In April 2026, the Observatory convened an ‘evidence capitalization workshop’ with partners to synthesize insights and key messages on issues and opportunities that can advance early action for dryland resilience and prosperity in the Horn of Africa. This policy brief and accompanying short video are products of this exercise.

Summary

Weather and Climate Information Services (WCIS) and Early Warning Systems (EWS) provide forecasts, alerts, advisories, and other information that can help protect the lives, livestock, mobility, and livelihoods of dryland communities.

Many policies and interventions around WCIS and EWS organize knowledge along a familiar divide: Indigenous knowledge on one side and scientific knowledge on the other. While this can help structure activities, identify knowledge holders, and create spaces for engagement, it also makes knowledge seem more divided than it is in practice.

Propagating such divides leads to mistrust, excludes expertise and insights and weakens the potential for successful anticipatory actions.
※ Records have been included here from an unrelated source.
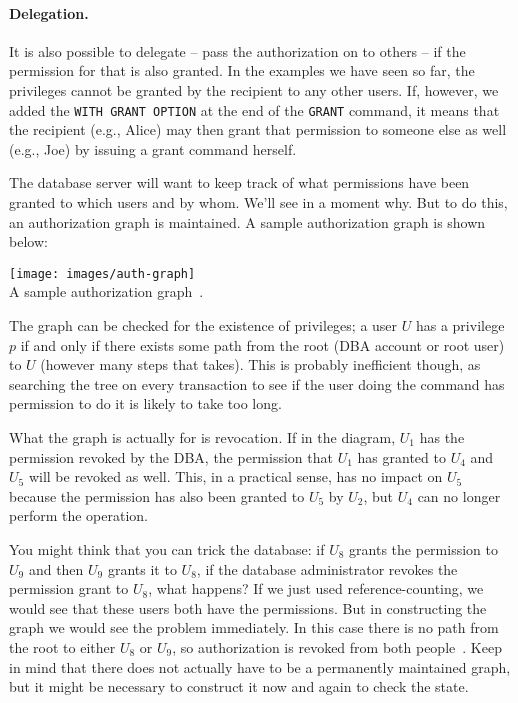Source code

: \documentclass[a4paper]{report}
\begin{document}
\paragraph{Delegation.}
It is also possible to delegate -- pass the authorization on to others -- if the permission for that is also granted. In the examples we have seen so far, the privileges cannot be granted by the recipient to any other users. If, however, we added the \texttt{WITH GRANT OPTION} at the end of the \texttt{GRANT} command, it means that the recipient (e.g., Alice) may then grant that permission to someone else as well (e.g., Joe) by issuing a grant command herself.

The database server will want to keep track of what permissions have been granted to which users and by whom. We'll see in a moment why. But to do this, an authorization graph is maintained. A sample authorization graph is shown below:

\begin{center}
\texttt{[image: images/auth-graph]}\\
A sample authorization graph~\cite{dsc}.
\end{center}

The graph can be checked for the existence of privileges; a user $U$ has a privilege $p$ if and only if there exists some path from the root (DBA account or root user) to $U$ (however many steps that takes). This is probably inefficient though, as searching the tree on every transaction to see if the user doing the command has permission to do it is likely to take too long. 

What the graph is actually for is revocation. If in the diagram, $U_{1}$ has the permission revoked by the DBA, the permission that $U_{1}$ has granted to $U_{4}$ and $U_{5}$ will be revoked as well. This, in a practical sense, has no impact on $U_{5}$ because the permission has also been granted to $U_{5}$ by $U_{2}$, but $U_{4}$ can no longer perform the operation.

You might think that you can trick the database: if $U_{8}$ grants the permission to $U_{9}$ and then $U_{9}$ grants it to $U_{8}$, if the database administrator revokes the permission grant to $U_{8}$, what happens? If we just used reference-counting, we would see that these users both have the permissions. But in constructing the graph we would see the problem immediately. In this case there is no path from the root to either $U_{8}$ or $U_{9}$, so authorization is revoked from both people~\cite{dsc}. Keep in mind that there does not actually have to be a permanently maintained graph, but it might be necessary to construct it now and again to check the state.
\end{document}
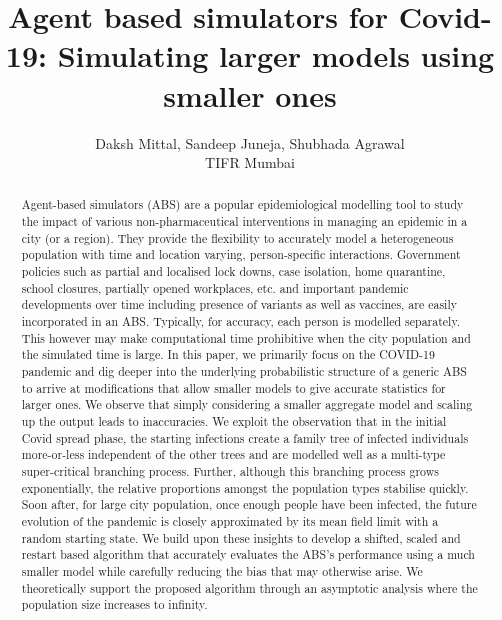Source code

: \documentclass{article}
\title{Agent based simulators for Covid-19: Simulating larger models using smaller ones
}
\author{Daksh Mittal,  Sandeep Juneja,   Shubhada Agrawal  \\
\vspace{0.1in}
TIFR Mumbai}
\theoremstyle{definition}
\begin{document}
\maketitle


\begin{abstract}

Agent-based simulators (ABS) are a popular epidemiological modelling tool to study the impact of various  non-pharmaceutical interventions in managing an epidemic in a city (or a region). 
They provide the flexibility to accurately model a heterogeneous population with time and location varying, person-specific interactions. Government policies such as partial and localised lock downs, case isolation, home quarantine, school closures, partially opened workplaces, etc.  and important pandemic developments over time including presence of variants as well as vaccines, are easily incorporated in an ABS. Typically, for accuracy, each person is modelled separately. This however may make computational time prohibitive when the city population  and the simulated time is large.  In this paper, we primarily focus on the COVID-19 pandemic and dig deeper into the underlying probabilistic structure of a generic ABS to arrive at modifications that allow smaller models to give accurate statistics for larger ones. We observe that simply considering a smaller aggregate model and scaling up the output leads to inaccuracies. We exploit the observation that  in the initial Covid spread phase, the starting infections create a family tree of infected individuals more-or-less independent of the other trees and are modelled well as a multi-type super-critical branching process. Further, although this branching process grows exponentially, the relative proportions amongst the population  types stabilise  quickly. Soon after, for large city population,  once enough people have been infected, the future evolution of the pandemic is closely approximated by its mean field limit with a random starting state. We build upon these insights to develop a shifted, scaled and restart based algorithm that accurately evaluates the ABS's performance  using  a much smaller model while carefully reducing the bias that may otherwise arise. We theoretically support 
the proposed algorithm through an asymptotic analysis where the population size increases to infinity.
\end{abstract}
\end{document}
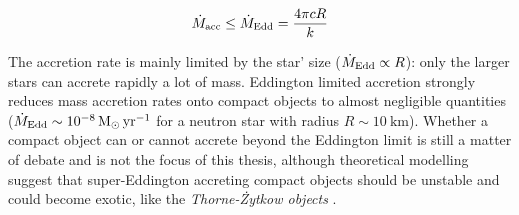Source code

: \documentclass[a4paper,titlepage]{book}     	%
\newcommand{\sun}{\ensuremath{_\odot}}
\newcommand{\mdot}{\ensuremath{\dot{M}}}
\newcommand{\yr}{\text{yr}}
\begin{document}
\begin{equation}\label{eq:Eddingtonaccretion}
\mdot_{\rm acc} \leq \dot{M}_\textup{Edd} = \frac{4 \pi c R}{k}
\end{equation}

The accretion rate is mainly limited by the star' size ($\dot{M}_\textup{Edd} \propto R$): only the larger stars can accrete rapidly a lot of mass. Eddington limited accretion strongly reduces mass accretion rates onto compact objects to almost negligible quantities ($\dot{M}_\textup{Edd} \sim\SI{e-8}{M\sun~\yr^{-1}}$ for a neutron star with radius $R\sim\SI{10}{\kilo\metre}$). Whether a compact object can or cannot accrete beyond the Eddington limit is still a matter of debate and is not the focus of this thesis, although theoretical modelling suggest that super-Eddington accreting compact objects should be unstable and could become exotic, like the \emph{Thorne-{\.Z}ytkow objects} \cite{binaries}.
\end{document}
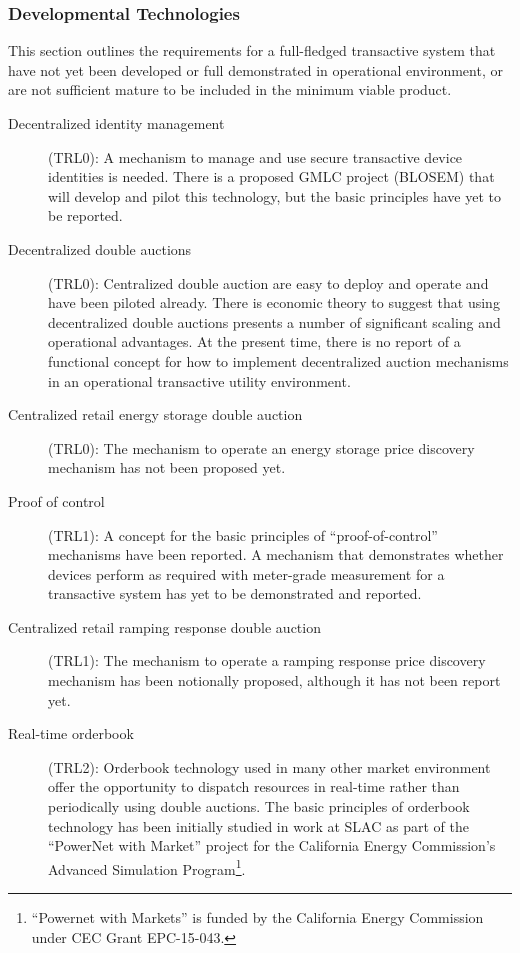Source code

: \subsubsection{Developmental Technologies}

This section outlines the requirements for a full-fledged transactive system that have not yet been developed or full demonstrated in operational environment, or are not sufficient mature to be included in the minimum viable product.

\begin{description}

    \item[Decentralized identity management] (TRL0): A mechanism to manage and use secure transactive device identities is needed.  There is a proposed GMLC project (BLOSEM) that will develop and pilot this technology, but the basic principles have yet to be reported.

    \item[Decentralized double auctions] (TRL0): Centralized double auction are easy to deploy and operate and have been piloted already. There is economic theory to suggest that using decentralized double auctions presents a number of significant scaling and operational advantages. At the present time, there is no report of a functional concept for how to implement decentralized auction mechanisms in an operational transactive utility environment.

    \item[Centralized retail energy storage double auction] (TRL0): The mechanism to operate an energy storage price discovery mechanism has not been proposed yet.

    \item[Proof of control] (TRL1): A concept for the basic principles of ``proof-of-control'' mechanisms have been reported.  A mechanism that demonstrates whether devices perform as required with meter-grade measurement for a transactive system has yet to be demonstrated and reported. 
    
    \item[Centralized retail ramping response double auction] (TRL1): The mechanism to operate a ramping response price discovery mechanism has been notionally proposed, although it has not been report yet.

    \item[Real-time orderbook] (TRL2): Orderbook technology used in many other market environment offer the opportunity to dispatch resources in real-time rather than periodically using double auctions.  The basic principles of orderbook technology has been initially studied in work at SLAC as part of the ``PowerNet with Market'' project for the California Energy Commission's Advanced Simulation Program\footnote{``Powernet with Markets'' is funded by the California Energy Commission under CEC Grant EPC-15-043.}.


\end{description}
This brief challenges this approach and its associated integration agenda. It offers guidance to better reflect how pastoralist communities navigate climate uncertainty and other shocks.

Key messages

  • Pastoralist forecasting knowledge is dynamic, adaptive and continually revised through practice.
  • When navigating uncertainty, pastoralists use multiple sources of information, including environmental indicators, livestock behaviour, social networks, market information, local communication, and formal forecasts.
  • The Indigenous/scientific knowledge divide does not reflect how pastoralists actually make decisions and how they continually weigh different sources of information, assessing how they support, question, complement of contradict one another.
  • Weather and Climate Information Services and Early Warning Systems are more useful when they connect with the ways that pastoralists already make decisions under uncertainty, strengthening their existing practices of interpretation, validation, and early action.